* Activity
Reproduce the entries beneath exactly, without their images.

* Exercise materials
* * * *

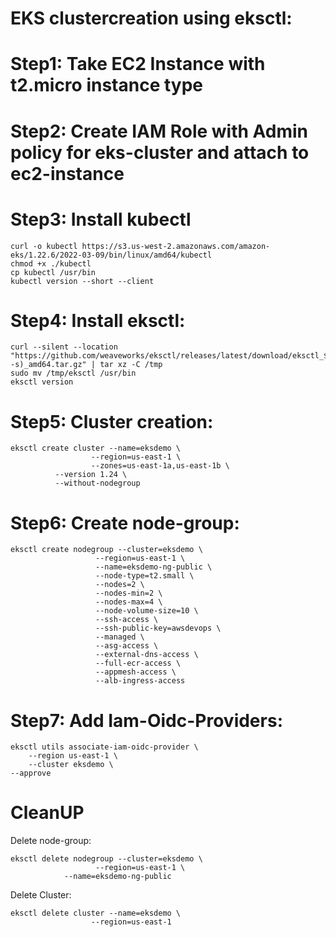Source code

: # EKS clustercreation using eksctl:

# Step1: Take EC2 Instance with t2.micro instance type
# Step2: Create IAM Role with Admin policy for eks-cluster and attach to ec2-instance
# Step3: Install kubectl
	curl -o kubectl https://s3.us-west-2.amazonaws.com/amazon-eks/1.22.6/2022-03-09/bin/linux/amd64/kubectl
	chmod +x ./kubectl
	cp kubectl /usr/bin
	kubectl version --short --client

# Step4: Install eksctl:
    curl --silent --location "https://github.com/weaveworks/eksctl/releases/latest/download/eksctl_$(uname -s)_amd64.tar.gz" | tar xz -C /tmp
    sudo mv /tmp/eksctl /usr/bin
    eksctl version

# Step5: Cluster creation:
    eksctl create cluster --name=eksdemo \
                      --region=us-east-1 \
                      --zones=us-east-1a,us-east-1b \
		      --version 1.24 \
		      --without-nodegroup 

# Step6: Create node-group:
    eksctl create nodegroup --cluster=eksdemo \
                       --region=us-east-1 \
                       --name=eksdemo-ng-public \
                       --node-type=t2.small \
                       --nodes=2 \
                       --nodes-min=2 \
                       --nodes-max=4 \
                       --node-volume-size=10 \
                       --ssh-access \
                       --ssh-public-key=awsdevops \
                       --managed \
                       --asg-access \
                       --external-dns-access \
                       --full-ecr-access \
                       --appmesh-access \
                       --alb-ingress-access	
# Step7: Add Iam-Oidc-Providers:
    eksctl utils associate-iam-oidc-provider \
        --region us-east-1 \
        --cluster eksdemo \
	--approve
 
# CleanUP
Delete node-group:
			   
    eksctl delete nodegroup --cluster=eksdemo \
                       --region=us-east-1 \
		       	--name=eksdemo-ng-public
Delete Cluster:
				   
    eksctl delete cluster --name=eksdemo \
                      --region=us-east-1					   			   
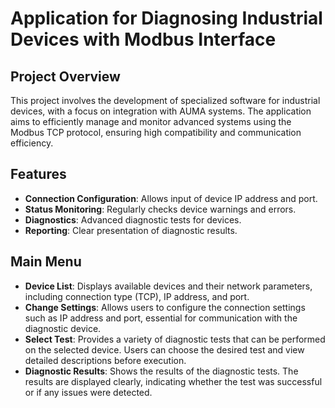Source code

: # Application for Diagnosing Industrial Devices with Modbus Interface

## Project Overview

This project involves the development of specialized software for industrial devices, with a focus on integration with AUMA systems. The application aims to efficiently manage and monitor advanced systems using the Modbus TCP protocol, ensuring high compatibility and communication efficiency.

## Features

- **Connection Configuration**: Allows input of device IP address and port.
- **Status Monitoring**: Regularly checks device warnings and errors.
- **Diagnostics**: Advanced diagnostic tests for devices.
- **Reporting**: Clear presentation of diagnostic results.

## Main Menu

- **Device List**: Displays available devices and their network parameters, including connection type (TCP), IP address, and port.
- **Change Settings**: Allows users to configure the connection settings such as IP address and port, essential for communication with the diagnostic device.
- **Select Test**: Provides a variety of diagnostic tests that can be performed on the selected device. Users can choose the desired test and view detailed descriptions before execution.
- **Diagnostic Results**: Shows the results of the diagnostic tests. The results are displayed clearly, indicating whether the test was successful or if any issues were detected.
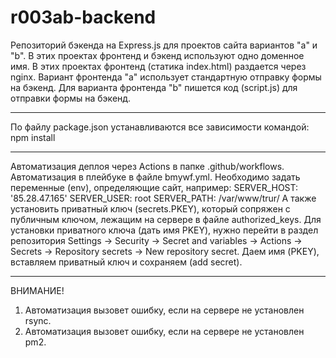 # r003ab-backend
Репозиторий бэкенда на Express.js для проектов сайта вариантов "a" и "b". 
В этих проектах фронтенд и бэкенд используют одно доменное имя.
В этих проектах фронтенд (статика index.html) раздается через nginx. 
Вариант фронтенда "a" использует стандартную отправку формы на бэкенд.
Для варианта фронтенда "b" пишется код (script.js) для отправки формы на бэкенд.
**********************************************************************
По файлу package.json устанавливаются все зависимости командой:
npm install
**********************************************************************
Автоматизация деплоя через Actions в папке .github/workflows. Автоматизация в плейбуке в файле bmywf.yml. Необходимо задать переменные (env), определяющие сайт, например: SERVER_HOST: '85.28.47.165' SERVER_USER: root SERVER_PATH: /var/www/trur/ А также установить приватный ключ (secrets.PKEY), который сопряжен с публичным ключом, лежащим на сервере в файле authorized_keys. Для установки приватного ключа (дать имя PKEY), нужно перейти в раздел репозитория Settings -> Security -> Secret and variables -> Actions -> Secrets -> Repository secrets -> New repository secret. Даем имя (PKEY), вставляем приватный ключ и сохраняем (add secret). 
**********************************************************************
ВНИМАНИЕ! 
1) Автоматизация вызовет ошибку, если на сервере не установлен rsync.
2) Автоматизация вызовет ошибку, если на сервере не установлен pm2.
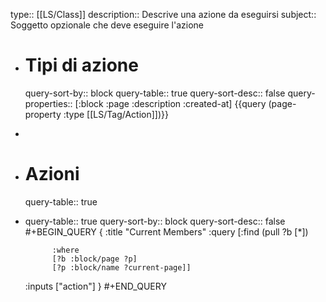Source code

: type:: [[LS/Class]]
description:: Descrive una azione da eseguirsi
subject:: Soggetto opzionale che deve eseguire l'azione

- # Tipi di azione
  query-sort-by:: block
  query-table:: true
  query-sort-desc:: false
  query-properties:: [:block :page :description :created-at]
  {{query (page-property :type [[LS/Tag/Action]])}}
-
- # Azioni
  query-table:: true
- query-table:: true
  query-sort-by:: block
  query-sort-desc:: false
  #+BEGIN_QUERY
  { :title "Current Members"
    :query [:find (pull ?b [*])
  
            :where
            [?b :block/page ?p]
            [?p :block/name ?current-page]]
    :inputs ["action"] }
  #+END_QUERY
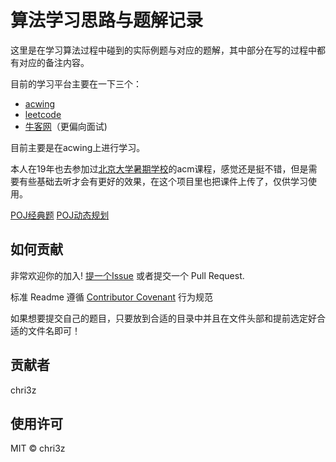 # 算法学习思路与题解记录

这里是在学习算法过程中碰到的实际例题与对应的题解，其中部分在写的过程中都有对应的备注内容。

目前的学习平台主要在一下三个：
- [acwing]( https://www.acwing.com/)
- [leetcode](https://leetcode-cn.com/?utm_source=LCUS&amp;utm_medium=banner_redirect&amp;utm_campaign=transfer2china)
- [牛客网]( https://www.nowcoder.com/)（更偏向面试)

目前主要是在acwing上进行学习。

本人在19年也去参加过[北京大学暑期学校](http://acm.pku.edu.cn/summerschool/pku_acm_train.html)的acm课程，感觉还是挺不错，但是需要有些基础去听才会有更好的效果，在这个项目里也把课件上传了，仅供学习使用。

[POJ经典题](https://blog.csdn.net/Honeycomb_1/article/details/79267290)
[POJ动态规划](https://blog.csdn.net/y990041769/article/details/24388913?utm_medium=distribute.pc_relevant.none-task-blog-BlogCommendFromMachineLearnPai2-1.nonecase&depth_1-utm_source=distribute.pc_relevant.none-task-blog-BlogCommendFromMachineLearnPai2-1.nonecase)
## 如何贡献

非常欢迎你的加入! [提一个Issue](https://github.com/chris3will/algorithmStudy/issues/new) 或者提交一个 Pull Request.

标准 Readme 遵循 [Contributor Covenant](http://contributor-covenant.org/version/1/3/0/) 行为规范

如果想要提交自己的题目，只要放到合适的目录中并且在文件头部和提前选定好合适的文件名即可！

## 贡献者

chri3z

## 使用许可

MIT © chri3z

* * * *

* Worked solution
Source code

: # EKS clustercreation using eksctl:

# Step1: Take EC2 Instance with t2.micro instance type
# Step2: Create IAM Role with Admin policy for eks-cluster and attach to ec2-instance
# Step3: Install kubectl
	curl -o kubectl https://s3.us-west-2.amazonaws.com/amazon-eks/1.22.6/2022-03-09/bin/linux/amd64/kubectl
	chmod +x ./kubectl
	cp kubectl /usr/bin
	kubectl version --short --client

# Step4: Install eksctl:
    curl --silent --location "https://github.com/weaveworks/eksctl/releases/latest/download/eksctl_$(uname -s)_amd64.tar.gz" | tar xz -C /tmp
    sudo mv /tmp/eksctl /usr/bin
    eksctl version

# Step5: Cluster creation:
    eksctl create cluster --name=eksdemo \
                      --region=us-east-1 \
                      --zones=us-east-1a,us-east-1b \
		      --version 1.24 \
		      --without-nodegroup 

# Step6: Create node-group:
    eksctl create nodegroup --cluster=eksdemo \
                       --region=us-east-1 \
                       --name=eksdemo-ng-public \
                       --node-type=t2.small \
                       --nodes=2 \
                       --nodes-min=2 \
                       --nodes-max=4 \
                       --node-volume-size=10 \
                       --ssh-access \
                       --ssh-public-key=awsdevops \
                       --managed \
                       --asg-access \
                       --external-dns-access \
                       --full-ecr-access \
                       --appmesh-access \
                       --alb-ingress-access	
# Step7: Add Iam-Oidc-Providers:
    eksctl utils associate-iam-oidc-provider \
        --region us-east-1 \
        --cluster eksdemo \
	--approve
 
# CleanUP
Delete node-group:
			   
    eksctl delete nodegroup --cluster=eksdemo \
                       --region=us-east-1 \
		       	--name=eksdemo-ng-public
Delete Cluster:
				   
    eksctl delete cluster --name=eksdemo \
                      --region=us-east-1					   			   
Source code

: # Application for Diagnosing Industrial Devices with Modbus Interface

## Project Overview

This project involves the development of specialized software for industrial devices, with a focus on integration with AUMA systems. The application aims to efficiently manage and monitor advanced systems using the Modbus TCP protocol, ensuring high compatibility and communication efficiency.

## Features

- **Connection Configuration**: Allows input of device IP address and port.
- **Status Monitoring**: Regularly checks device warnings and errors.
- **Diagnostics**: Advanced diagnostic tests for devices.
- **Reporting**: Clear presentation of diagnostic results.

## Main Menu

- **Device List**: Displays available devices and their network parameters, including connection type (TCP), IP address, and port.
- **Change Settings**: Allows users to configure the connection settings such as IP address and port, essential for communication with the diagnostic device.
- **Select Test**: Provides a variety of diagnostic tests that can be performed on the selected device. Users can choose the desired test and view detailed descriptions before execution.
- **Diagnostic Results**: Shows the results of the diagnostic tests. The results are displayed clearly, indicating whether the test was successful or if any issues were detected.
 # r003ab-backend
Репозиторий бэкенда на Express.js для проектов сайта вариантов "a" и "b". 
В этих проектах фронтенд и бэкенд используют одно доменное имя.
В этих проектах фронтенд (статика index.html) раздается через nginx. 
Вариант фронтенда "a" использует стандартную отправку формы на бэкенд.
Для варианта фронтенда "b" пишется код (script.js) для отправки формы на бэкенд.
**********************************************************************
По файлу package.json устанавливаются все зависимости командой:
npm install
**********************************************************************
Автоматизация деплоя через Actions в папке .github/workflows. Автоматизация в плейбуке в файле bmywf.yml. Необходимо задать переменные (env), определяющие сайт, например: SERVER_HOST: '85.28.47.165' SERVER_USER: root SERVER_PATH: /var/www/trur/ А также установить приватный ключ (secrets.PKEY), который сопряжен с публичным ключом, лежащим на сервере в файле authorized_keys. Для установки приватного ключа (дать имя PKEY), нужно перейти в раздел репозитория Settings -> Security -> Secret and variables -> Actions -> Secrets -> Repository secrets -> New repository secret. Даем имя (PKEY), вставляем приватный ключ и сохраняем (add secret). 
**********************************************************************
ВНИМАНИЕ! 
1) Автоматизация вызовет ошибку, если на сервере не установлен rsync.
2) Автоматизация вызовет ошибку, если на сервере не установлен pm2.
Source code

: type:: [[LS/Class]]
description:: Descrive una azione da eseguirsi
subject:: Soggetto opzionale che deve eseguire l'azione

- # Tipi di azione
  query-sort-by:: block
  query-table:: true
  query-sort-desc:: false
  query-properties:: [:block :page :description :created-at]
  {{query (page-property :type [[LS/Tag/Action]])}}
-
- # Azioni
  query-table:: true
- query-table:: true
  query-sort-by:: block
  query-sort-desc:: false
  #+BEGIN_QUERY
  { :title "Current Members"
    :query [:find (pull ?b [*])
  
            :where
            [?b :block/page ?p]
            [?p :block/name ?current-page]]
    :inputs ["action"] }
  #+END_QUERY
 # 算法学习思路与题解记录

这里是在学习算法过程中碰到的实际例题与对应的题解，其中部分在写的过程中都有对应的备注内容。

目前的学习平台主要在一下三个：
- [acwing]( https://www.acwing.com/)
- [leetcode](https://leetcode-cn.com/?utm_source=LCUS&amp;utm_medium=banner_redirect&amp;utm_campaign=transfer2china)
- [牛客网]( https://www.nowcoder.com/)（更偏向面试)

目前主要是在acwing上进行学习。

本人在19年也去参加过[北京大学暑期学校](http://acm.pku.edu.cn/summerschool/pku_acm_train.html)的acm课程，感觉还是挺不错，但是需要有些基础去听才会有更好的效果，在这个项目里也把课件上传了，仅供学习使用。

[POJ经典题](https://blog.csdn.net/Honeycomb_1/article/details/79267290)
[POJ动态规划](https://blog.csdn.net/y990041769/article/details/24388913?utm_medium=distribute.pc_relevant.none-task-blog-BlogCommendFromMachineLearnPai2-1.nonecase&depth_1-utm_source=distribute.pc_relevant.none-task-blog-BlogCommendFromMachineLearnPai2-1.nonecase)
## 如何贡献

非常欢迎你的加入! [提一个Issue](https://github.com/chris3will/algorithmStudy/issues/new) 或者提交一个 Pull Request.

标准 Readme 遵循 [Contributor Covenant](http://contributor-covenant.org/version/1/3/0/) 行为规范

如果想要提交自己的题目，只要放到合适的目录中并且在文件头部和提前选定好合适的文件名即可！

## 贡献者

chri3z

## 使用许可

MIT © chri3z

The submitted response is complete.